INSTRUCTIONS FOR THE TASK >> In the data, extract each line that holds the string "esterna".

INFORMATION SHOWN >>

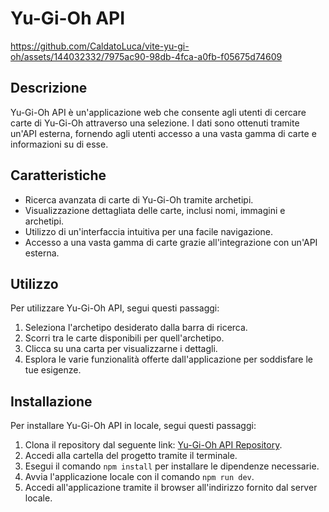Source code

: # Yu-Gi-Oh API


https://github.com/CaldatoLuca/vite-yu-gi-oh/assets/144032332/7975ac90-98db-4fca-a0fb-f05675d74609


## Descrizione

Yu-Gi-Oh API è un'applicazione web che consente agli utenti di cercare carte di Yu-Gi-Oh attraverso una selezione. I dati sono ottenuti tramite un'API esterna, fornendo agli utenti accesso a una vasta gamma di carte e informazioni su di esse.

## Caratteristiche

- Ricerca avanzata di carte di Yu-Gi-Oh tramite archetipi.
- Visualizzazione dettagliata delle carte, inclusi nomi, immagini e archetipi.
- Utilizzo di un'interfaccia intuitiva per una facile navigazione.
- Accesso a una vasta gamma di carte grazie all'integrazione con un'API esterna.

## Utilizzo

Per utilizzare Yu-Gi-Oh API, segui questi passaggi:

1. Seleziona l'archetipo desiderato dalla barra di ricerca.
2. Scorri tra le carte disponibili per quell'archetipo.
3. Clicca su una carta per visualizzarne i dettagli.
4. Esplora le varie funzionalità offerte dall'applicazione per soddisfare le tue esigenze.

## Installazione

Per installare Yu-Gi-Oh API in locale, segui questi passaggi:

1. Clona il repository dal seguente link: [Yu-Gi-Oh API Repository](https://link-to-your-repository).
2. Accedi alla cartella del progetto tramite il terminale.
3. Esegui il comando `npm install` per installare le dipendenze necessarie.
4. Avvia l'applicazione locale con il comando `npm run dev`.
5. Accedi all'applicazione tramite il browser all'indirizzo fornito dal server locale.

---

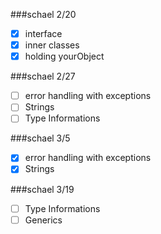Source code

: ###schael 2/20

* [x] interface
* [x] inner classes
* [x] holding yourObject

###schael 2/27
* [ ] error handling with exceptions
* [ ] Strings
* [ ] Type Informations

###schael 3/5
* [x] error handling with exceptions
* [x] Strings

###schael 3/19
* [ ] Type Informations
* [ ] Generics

RESPONSE TO THE EXERCISE >>
Yu-Gi-Oh API è un'applicazione web che consente agli utenti di cercare carte di Yu-Gi-Oh attraverso una selezione. I dati sono ottenuti tramite un'API esterna, fornendo agli utenti accesso a una vasta gamma di carte e informazioni su di esse.
- Accesso a una vasta gamma di carte grazie all'integrazione con un'API esterna.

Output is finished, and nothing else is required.